> _Task to carry out_
Find the lines holding the string "user" in the data, then copy all of them.

> _Records for processing_

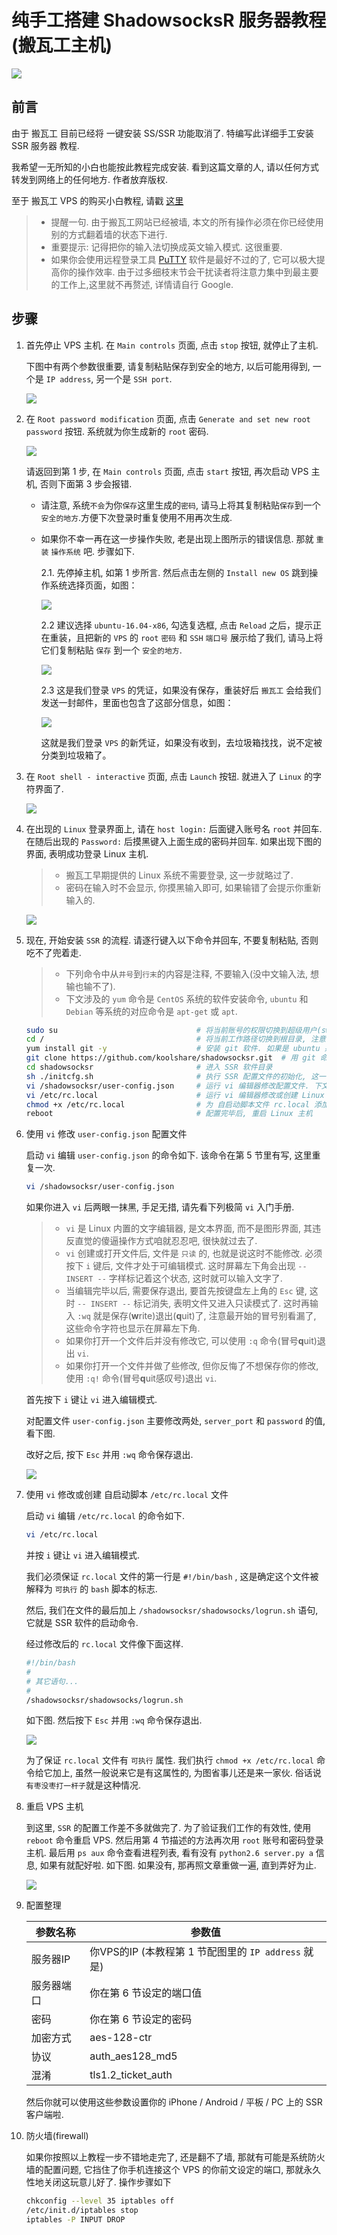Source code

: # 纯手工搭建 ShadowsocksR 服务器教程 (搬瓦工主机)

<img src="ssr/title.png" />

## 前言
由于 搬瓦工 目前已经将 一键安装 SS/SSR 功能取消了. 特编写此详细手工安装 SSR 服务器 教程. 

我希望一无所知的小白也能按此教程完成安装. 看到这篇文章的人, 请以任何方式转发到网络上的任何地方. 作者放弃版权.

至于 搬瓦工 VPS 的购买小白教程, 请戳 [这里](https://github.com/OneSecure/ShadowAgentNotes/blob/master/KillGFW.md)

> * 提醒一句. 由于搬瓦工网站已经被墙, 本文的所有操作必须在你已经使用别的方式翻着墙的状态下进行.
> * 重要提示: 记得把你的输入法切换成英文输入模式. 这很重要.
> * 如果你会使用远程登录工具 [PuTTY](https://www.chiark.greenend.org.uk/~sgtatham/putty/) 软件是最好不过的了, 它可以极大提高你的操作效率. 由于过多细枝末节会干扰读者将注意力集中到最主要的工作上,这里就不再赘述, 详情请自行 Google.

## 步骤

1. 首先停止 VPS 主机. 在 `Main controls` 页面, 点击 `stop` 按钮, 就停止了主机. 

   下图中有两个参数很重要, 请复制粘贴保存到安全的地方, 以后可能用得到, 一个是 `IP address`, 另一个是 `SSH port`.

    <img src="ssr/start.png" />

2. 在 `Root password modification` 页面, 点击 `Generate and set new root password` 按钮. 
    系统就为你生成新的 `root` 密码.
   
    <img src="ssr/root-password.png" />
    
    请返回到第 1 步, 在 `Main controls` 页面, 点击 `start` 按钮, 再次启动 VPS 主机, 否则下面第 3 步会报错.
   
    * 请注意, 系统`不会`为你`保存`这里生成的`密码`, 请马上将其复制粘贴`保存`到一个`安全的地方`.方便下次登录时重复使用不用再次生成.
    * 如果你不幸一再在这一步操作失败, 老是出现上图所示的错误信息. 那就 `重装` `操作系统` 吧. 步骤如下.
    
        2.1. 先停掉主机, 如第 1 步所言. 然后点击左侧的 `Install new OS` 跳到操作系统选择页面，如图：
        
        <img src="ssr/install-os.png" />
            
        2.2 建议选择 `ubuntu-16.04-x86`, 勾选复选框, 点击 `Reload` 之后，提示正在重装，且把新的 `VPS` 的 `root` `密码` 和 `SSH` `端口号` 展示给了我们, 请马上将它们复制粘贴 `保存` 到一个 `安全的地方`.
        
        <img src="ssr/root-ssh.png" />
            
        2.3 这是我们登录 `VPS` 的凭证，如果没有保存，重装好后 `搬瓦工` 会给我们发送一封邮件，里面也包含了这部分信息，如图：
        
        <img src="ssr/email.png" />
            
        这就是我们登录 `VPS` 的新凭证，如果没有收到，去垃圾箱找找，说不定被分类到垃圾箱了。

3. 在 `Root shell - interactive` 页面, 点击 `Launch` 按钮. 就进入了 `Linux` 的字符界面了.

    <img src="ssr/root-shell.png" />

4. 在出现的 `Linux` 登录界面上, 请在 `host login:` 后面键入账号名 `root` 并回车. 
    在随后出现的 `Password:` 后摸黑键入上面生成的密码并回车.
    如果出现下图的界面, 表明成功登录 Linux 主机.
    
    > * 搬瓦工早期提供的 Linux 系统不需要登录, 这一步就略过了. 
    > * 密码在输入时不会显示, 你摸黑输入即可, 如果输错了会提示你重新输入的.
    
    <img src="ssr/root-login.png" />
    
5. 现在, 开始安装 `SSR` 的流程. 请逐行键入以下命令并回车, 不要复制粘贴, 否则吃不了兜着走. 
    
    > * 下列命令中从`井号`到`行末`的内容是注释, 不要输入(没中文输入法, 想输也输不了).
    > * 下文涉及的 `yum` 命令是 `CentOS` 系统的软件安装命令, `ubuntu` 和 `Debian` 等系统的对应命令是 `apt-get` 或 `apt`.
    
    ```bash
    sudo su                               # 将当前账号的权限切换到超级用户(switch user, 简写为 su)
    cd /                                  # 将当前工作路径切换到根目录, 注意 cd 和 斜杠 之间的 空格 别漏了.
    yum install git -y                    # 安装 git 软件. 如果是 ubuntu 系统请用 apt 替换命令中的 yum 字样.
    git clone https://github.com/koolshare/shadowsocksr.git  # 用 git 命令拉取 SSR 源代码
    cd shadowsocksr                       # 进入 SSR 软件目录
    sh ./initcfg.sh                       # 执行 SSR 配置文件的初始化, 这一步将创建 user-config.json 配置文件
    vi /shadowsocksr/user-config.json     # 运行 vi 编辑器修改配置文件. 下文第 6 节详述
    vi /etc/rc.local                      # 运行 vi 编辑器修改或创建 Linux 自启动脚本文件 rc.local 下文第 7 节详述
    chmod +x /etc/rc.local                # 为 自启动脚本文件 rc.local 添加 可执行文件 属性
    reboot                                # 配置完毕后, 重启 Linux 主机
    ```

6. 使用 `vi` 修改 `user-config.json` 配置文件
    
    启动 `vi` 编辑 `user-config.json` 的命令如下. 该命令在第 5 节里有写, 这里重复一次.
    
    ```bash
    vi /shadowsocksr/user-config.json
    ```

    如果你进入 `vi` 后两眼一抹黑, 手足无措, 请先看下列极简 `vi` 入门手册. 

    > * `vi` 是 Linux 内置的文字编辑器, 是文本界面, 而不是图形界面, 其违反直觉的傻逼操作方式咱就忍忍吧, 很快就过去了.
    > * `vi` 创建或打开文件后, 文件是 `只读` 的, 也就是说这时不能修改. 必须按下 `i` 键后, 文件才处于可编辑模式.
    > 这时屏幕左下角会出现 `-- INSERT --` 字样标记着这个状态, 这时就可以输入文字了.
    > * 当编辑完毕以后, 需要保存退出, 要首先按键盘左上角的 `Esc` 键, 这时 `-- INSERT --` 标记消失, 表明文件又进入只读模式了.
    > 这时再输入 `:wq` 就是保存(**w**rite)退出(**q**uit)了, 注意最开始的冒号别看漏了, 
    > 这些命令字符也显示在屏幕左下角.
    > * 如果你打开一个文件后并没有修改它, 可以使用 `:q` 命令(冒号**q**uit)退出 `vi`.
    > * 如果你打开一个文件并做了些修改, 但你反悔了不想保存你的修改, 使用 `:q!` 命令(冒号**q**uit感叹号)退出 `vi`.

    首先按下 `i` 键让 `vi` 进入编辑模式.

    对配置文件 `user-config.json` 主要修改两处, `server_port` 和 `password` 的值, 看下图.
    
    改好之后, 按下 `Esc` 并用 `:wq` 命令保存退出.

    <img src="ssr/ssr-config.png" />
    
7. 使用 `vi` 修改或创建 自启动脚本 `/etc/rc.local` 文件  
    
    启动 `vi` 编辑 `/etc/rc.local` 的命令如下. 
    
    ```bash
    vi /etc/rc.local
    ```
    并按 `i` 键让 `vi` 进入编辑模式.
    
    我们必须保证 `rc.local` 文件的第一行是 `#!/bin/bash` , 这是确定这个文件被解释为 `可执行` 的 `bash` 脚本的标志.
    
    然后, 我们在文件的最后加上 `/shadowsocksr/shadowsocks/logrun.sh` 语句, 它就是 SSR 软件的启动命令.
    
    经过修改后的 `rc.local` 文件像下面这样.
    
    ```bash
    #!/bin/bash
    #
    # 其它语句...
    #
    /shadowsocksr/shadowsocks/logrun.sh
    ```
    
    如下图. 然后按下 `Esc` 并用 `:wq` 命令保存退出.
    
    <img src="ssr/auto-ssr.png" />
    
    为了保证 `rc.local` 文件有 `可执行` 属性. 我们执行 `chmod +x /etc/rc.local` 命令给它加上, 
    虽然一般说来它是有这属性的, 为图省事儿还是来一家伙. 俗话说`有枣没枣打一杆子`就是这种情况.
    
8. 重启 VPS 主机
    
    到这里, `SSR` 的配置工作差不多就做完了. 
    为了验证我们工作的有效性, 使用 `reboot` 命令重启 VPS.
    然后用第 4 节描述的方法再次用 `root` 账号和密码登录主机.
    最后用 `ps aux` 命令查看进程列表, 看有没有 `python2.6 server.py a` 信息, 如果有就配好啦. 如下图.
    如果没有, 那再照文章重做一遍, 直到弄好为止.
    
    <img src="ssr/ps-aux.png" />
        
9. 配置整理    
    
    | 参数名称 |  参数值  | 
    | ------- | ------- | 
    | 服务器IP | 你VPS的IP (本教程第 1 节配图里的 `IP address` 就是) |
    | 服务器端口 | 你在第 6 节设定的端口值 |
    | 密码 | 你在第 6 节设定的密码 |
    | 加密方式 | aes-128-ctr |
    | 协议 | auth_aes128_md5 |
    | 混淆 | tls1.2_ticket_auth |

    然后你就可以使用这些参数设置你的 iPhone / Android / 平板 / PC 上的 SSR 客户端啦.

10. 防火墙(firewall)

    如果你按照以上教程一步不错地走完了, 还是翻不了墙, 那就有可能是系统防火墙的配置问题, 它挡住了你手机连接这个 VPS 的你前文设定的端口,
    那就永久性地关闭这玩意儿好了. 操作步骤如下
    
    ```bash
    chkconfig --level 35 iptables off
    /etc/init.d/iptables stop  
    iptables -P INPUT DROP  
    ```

> _Final answer_
    sudo su                               # 将当前账号的权限切换到超级用户(switch user, 简写为 su)
    sh ./initcfg.sh                       # 执行 SSR 配置文件的初始化, 这一步将创建 user-config.json 配置文件
    vi /shadowsocksr/user-config.json     # 运行 vi 编辑器修改配置文件. 下文第 6 节详述
6. 使用 `vi` 修改 `user-config.json` 配置文件
    启动 `vi` 编辑 `user-config.json` 的命令如下. 该命令在第 5 节里有写, 这里重复一次.
    vi /shadowsocksr/user-config.json
    对配置文件 `user-config.json` 主要修改两处, `server_port` 和 `password` 的值, 看下图.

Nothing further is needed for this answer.